In the context of a neocolonial global marketplace commodifying South Asian religious practices, yoga and mindfulness have been utilized by abstinence-based recovery. But one yoga teacher, massage therapist and chemsex activist is about to flip the script.
On February 18, Adam Nathan Schultz, a Polish migrant based in the Netherlands, will launch the first session of Breathing Space Yoga—a harm-reduction-oriented, Zoom-based program for transgender and cisgender men who have sex with men, and who are struggling with their sexualized use of chems, namely methamphetamine, GHB/GBL and synthetic cathinones.
“I don’t preach sobriety. That approach never quite worked for me,” Schultz told Filter. He started using meth around 2010, right when chemsex was taking off in the United Kingdom, where he was living at the time. “Yoga was a way to engage with my body, to hear what it is trying to tell me, what type of journey it is trying to take me on.”
By 2018, Schultz arrived at the destination of his “journey out of active chemsex.” Yoga, he said, “was one of the most important parts” of his recovery from problematic meth use. He realized that “this could be a reality for other gay men.”
“Yoga is harm reduction in its very essential form.”
The nine-week program hosted by Schultz’s small massage and yoga business, Body Quake, will address in each session a theme he himself had to work through in his own recovery. They are, in order: impatience, vulnerability, boredom, presence, loneliness, stress, desire, intimacy and “My Body.” Every session will start with participants’ anchoring their breath, then transition to movement, then finishing with reflecting on the surfaced emotional experience, especially as it pertains to that session’s theme.
For Schultz, yoga “is harm reduction in its very essential form.”
“It gives people a space to congregate, to talk freely, without fear of judgement,” he said. “I think that’s the most important of harm reduction: to allow people to speak, to express through the body, [through] the use of words or through body sensations—this entire vocabulary.”
Schultz hopes the program will equip participants with a “sense of narrative, purpose and direction.”
“Starting with patience,” he said, “and going through topics that are very important to the chemsex experience, we [will] finally arrive at something essential: the body.”
The concept of embodiment is too often overlooked in chemsex responses, Shultz said. While the drug-using body is systematically scrutinized by the medical profession and the carceral state, chemsexeurs themselves lack organized supports to make sense of what it means to inhabit their own body.
“There’s such a gap in actually addressing the body, the body being an essential part of sex,” Schultz said. “It’s the driving force; all emotions are bodily experiences. Us not talking about what’s happening in the body—there’s an opportunity to fill that gap.”

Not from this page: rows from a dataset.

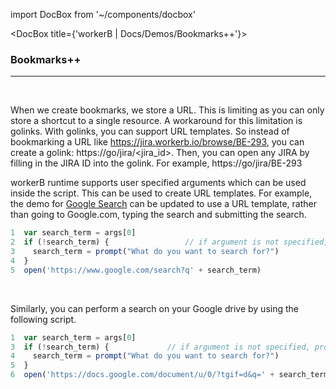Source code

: import DocBox from '~/components/docbox'

<DocBox title={'workerB | Docs/Demos/Bookmarks++'}>

### **Bookmarks++**
<hr/>
<br/>

When we create bookmarks, we store a URL. This is limiting as you can only store a shortcut to a single resource. A workaround for this limitation is golinks. With golinks, you can support URL templates. So instead of bookmarking a URL like https://jira.workerb.io/browse/BE-293, you can create a golink: https://go/jira/<jira_id>. Then, you can open any JIRA by filling in the JIRA ID into the golink. For example, https://go/jira/BE-293

workerB runtime supports user specified arguments which can be used inside the script. This can be used to create URL templates. For example, the demo for [Google Search](/demos/googlesearch) can be updated to use a URL template, rather than going to Google.com, typing the search and submitting the search.  

```javascript
1  var search_term = args[0]
2  if (!search_term) {                 // if argument is not specified, prompt the user
3    search_term = prompt("What do you want to search for?")
4  }
5  open('https://www.google.com/search?q' + search_term)
```

<br/>

Similarly, you can perform a search on your Google drive by using the following script. 

```javascript
1  var search_term = args[0]
3  if (!search_term) {             // if argument is not specified, prompt the user
4    search_term = prompt("What do you want to search for?")
5  }
6  open('https://docs.google.com/document/u/0/?tgif=d&q=' + search_term)
```

</DocBox>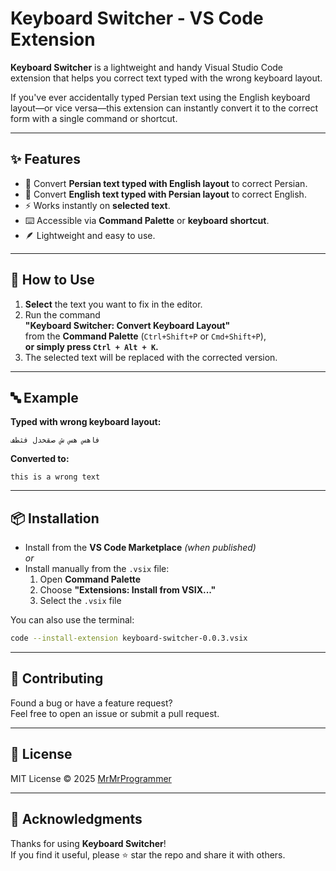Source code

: 
# Keyboard Switcher - VS Code Extension

**Keyboard Switcher** is a lightweight and handy Visual Studio Code extension that helps you correct text typed with the wrong keyboard layout.

If you've ever accidentally typed Persian text using the English keyboard layout—or vice versa—this extension can instantly convert it to the correct form with a single command or shortcut.

---

## ✨ Features

- 🔄 Convert **Persian text typed with English layout** to correct Persian.
- 🔄 Convert **English text typed with Persian layout** to correct English.
- ⚡ Works instantly on **selected text**.
- ⌨️ Accessible via **Command Palette** or **keyboard shortcut**.
- 🪶 Lightweight and easy to use.

---

## 🚀 How to Use

1. **Select** the text you want to fix in the editor.
2. Run the command  
   **"Keyboard Switcher: Convert Keyboard Layout"**  
   from the **Command Palette** (`Ctrl+Shift+P` or `Cmd+Shift+P`),  
   **or simply press `Ctrl + Alt + K`.**
3. The selected text will be replaced with the corrected version.

---

## 🔤 Example

**Typed with wrong keyboard layout:**

```
فاهس هس ش صقخدل فثطف
```

**Converted to:**

```
this is a wrong text
```

---

## 📦 Installation

- Install from the **VS Code Marketplace** *(when published)*  
  _or_
- Install manually from the `.vsix` file:
  1. Open **Command Palette**
  2. Choose **"Extensions: Install from VSIX..."**
  3. Select the `.vsix` file

You can also use the terminal:
```bash
code --install-extension keyboard-switcher-0.0.3.vsix
```

---

## 🤝 Contributing

Found a bug or have a feature request?  
Feel free to open an issue or submit a pull request.

---

## 📄 License

MIT License © 2025 [MrMrProgrammer](https://mrmrprogrammer.ir)

---

## 🙏 Acknowledgments

Thanks for using **Keyboard Switcher**!  
If you find it useful, please ⭐ star the repo and share it with others.
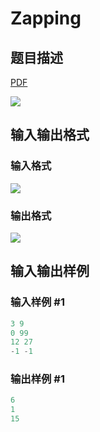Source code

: # Zapping

## 题目描述

[problemUrl]: https://uva.onlinejudge.org/index.php?option=com_onlinejudge&Itemid=8&category=279&page=show_problem&problem=3912

[PDF](https://uva.onlinejudge.org/external/124/p12468.pdf)

![](https://cdn.luogu.com.cn/upload/vjudge_pic/UVA12468/162e4f6f6661d0a73dee9a48c4f161e243957967.png)

## 输入输出格式

### 输入格式

![](https://cdn.luogu.com.cn/upload/vjudge_pic/UVA12468/14b89767cd99d3ecb91dd085b6f42ecfdddb574e.png)

### 输出格式

![](https://cdn.luogu.com.cn/upload/vjudge_pic/UVA12468/f3b54a69509c8e9477cd349588f48a26aed29ad4.png)

## 输入输出样例

### 输入样例 #1

```cpp
3 9
0 99
12 27
-1 -1
```


### 输出样例 #1

```cpp
6
1
15
```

“We’re so brainwashed about the poses.”
Schultz has a nuanced perspective on yoga, particularly regarding its appropriation and commodification by bourgeois culture in the Global North. In recent years, diasporic South Asian and Indigenous scholars have analyzed the continuities between the violent British colonization of India and today’s multi-billion dollar “yoga industrial complex,” as well as knee-jerk reactions by liberals to “decolonize yoga” in order to ameliorate guilt rather than be actively anti-colonial.
“We’re so brainwashed about the poses,” Schultz said regarding the commodification of yoga participants’ ability. In Breathing Space Yoga, participants will be cultivating an “awareness about [their body’s] own needs,” and not focused on competing with one another. After all, queer men are already familiar with the commodification of their bodies. “We have been reduced to the visual on [the hookup app] Grindr,” Schultz lamented, which has contributed to the mental health complications that can lead to or be exacerbated by problematic chemsex.
Schultz obtained his yoga education in India, but has no intention of conducting an exoticized rehearsal of Hindu traditions from that country, where some queer men are also struggling with chems.
“It’s a philosophy that wasn’t developed by the culture I grew up in. What’s important,” he said, is “not [creating] a dishonoring copy.” Rather, Schultz intends to integrate elements that he finds inspiring with his own chemsex recovery experience.
In short, he said, the program is “a love letter” to yoga from queer men struggling with chemsex—and hoping to find respite within it.